Work instruction: Given the entries that follow, write out exactly the lines starting at the one containing "The definitive experiment" and ending at the one containing "full scenario and", both ends included, and only those.

***** Dataset records

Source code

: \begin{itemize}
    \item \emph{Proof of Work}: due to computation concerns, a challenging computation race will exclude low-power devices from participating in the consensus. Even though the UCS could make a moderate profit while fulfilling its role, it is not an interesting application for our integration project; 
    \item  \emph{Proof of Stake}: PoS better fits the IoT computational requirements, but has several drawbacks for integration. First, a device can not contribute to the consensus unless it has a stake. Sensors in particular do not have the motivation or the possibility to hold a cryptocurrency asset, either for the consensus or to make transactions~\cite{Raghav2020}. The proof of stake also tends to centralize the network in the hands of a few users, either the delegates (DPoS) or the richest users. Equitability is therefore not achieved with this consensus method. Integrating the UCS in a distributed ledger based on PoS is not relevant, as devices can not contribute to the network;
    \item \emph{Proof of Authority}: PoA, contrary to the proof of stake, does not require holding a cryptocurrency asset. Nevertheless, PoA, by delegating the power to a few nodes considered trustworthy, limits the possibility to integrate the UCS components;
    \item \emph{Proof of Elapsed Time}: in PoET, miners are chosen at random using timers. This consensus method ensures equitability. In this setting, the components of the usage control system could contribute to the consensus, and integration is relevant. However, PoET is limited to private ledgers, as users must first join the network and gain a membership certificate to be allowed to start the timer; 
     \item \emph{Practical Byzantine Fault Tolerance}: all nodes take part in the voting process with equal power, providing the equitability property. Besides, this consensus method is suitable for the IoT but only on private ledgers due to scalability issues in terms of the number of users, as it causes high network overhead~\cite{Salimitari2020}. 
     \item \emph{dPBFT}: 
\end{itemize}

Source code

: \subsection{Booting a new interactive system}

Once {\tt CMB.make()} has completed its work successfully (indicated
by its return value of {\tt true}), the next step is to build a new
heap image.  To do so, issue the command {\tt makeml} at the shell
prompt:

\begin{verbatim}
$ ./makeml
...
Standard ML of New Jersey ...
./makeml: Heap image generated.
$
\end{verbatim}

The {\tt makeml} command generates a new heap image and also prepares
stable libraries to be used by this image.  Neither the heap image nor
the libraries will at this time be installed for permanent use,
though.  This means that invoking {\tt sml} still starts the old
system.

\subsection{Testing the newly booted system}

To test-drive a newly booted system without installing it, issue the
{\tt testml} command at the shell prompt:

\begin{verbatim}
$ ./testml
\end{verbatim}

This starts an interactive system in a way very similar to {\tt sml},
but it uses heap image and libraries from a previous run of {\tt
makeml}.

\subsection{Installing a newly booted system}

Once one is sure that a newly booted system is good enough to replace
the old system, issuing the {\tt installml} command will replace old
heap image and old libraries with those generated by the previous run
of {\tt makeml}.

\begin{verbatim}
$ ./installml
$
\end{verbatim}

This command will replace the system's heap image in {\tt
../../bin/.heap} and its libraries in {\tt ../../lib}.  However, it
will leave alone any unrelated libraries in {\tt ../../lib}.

**********
***** Dataset records

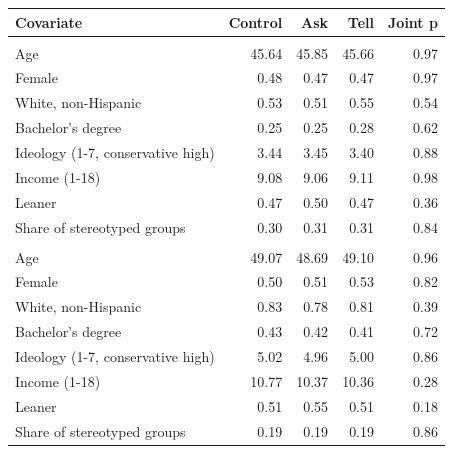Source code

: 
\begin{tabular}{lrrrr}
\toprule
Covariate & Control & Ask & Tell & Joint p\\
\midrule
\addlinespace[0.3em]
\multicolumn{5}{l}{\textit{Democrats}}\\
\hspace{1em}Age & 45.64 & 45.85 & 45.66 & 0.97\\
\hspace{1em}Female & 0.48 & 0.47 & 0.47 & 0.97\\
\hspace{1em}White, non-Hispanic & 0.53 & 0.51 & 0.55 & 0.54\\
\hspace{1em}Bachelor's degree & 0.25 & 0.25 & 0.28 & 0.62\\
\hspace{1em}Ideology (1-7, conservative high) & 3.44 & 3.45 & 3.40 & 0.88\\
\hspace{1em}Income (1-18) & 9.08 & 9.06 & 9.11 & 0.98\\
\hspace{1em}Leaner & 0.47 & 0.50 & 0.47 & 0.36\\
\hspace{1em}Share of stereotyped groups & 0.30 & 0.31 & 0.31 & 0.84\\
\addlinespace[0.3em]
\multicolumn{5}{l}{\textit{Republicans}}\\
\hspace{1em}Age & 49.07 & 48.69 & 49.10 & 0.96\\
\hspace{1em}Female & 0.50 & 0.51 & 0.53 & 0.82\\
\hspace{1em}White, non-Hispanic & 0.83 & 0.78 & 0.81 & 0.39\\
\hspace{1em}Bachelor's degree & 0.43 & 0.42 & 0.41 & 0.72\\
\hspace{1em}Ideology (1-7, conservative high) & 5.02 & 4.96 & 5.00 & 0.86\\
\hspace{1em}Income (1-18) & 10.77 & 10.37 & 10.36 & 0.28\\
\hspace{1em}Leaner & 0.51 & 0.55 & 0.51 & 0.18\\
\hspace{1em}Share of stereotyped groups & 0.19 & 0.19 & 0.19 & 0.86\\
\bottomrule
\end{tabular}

**********
***** Dataset records

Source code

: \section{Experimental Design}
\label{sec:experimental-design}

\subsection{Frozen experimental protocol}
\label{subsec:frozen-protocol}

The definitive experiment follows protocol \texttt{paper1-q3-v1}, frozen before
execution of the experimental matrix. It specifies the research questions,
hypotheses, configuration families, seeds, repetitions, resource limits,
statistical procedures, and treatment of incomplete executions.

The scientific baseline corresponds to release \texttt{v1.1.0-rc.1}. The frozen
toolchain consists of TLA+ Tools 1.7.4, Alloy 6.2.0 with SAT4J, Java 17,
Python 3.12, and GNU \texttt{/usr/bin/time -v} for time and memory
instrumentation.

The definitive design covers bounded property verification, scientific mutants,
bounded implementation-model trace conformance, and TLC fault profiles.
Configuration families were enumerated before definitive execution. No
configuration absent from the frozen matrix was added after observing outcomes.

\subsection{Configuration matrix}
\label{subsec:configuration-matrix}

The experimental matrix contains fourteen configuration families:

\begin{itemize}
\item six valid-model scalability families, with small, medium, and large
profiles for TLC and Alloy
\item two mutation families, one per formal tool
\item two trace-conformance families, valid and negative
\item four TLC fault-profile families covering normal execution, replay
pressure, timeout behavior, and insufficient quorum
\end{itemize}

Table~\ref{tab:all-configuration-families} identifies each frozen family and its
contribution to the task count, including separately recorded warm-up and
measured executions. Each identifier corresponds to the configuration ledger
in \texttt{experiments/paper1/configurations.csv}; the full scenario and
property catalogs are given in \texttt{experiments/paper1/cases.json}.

**********

Task output:
The definitive experiment follows protocol \texttt{paper1-q3-v1}, frozen before
execution of the experimental matrix. It specifies the research questions,
hypotheses, configuration families, seeds, repetitions, resource limits,
statistical procedures, and treatment of incomplete executions.

The scientific baseline corresponds to release \texttt{v1.1.0-rc.1}. The frozen
toolchain consists of TLA+ Tools 1.7.4, Alloy 6.2.0 with SAT4J, Java 17,
Python 3.12, and GNU \texttt{/usr/bin/time -v} for time and memory
instrumentation.

The definitive design covers bounded property verification, scientific mutants,
bounded implementation-model trace conformance, and TLC fault profiles.
Configuration families were enumerated before definitive execution. No
configuration absent from the frozen matrix was added after observing outcomes.

\subsection{Configuration matrix}
\label{subsec:configuration-matrix}

The experimental matrix contains fourteen configuration families:

\begin{itemize}
\item six valid-model scalability families, with small, medium, and large
profiles for TLC and Alloy
\item two mutation families, one per formal tool
\item two trace-conformance families, valid and negative
\item four TLC fault-profile families covering normal execution, replay
pressure, timeout behavior, and insufficient quorum
\end{itemize}

Table~\ref{tab:all-configuration-families} identifies each frozen family and its
contribution to the task count, including separately recorded warm-up and
measured executions. Each identifier corresponds to the configuration ledger
in \texttt{experiments/paper1/configurations.csv}; the full scenario and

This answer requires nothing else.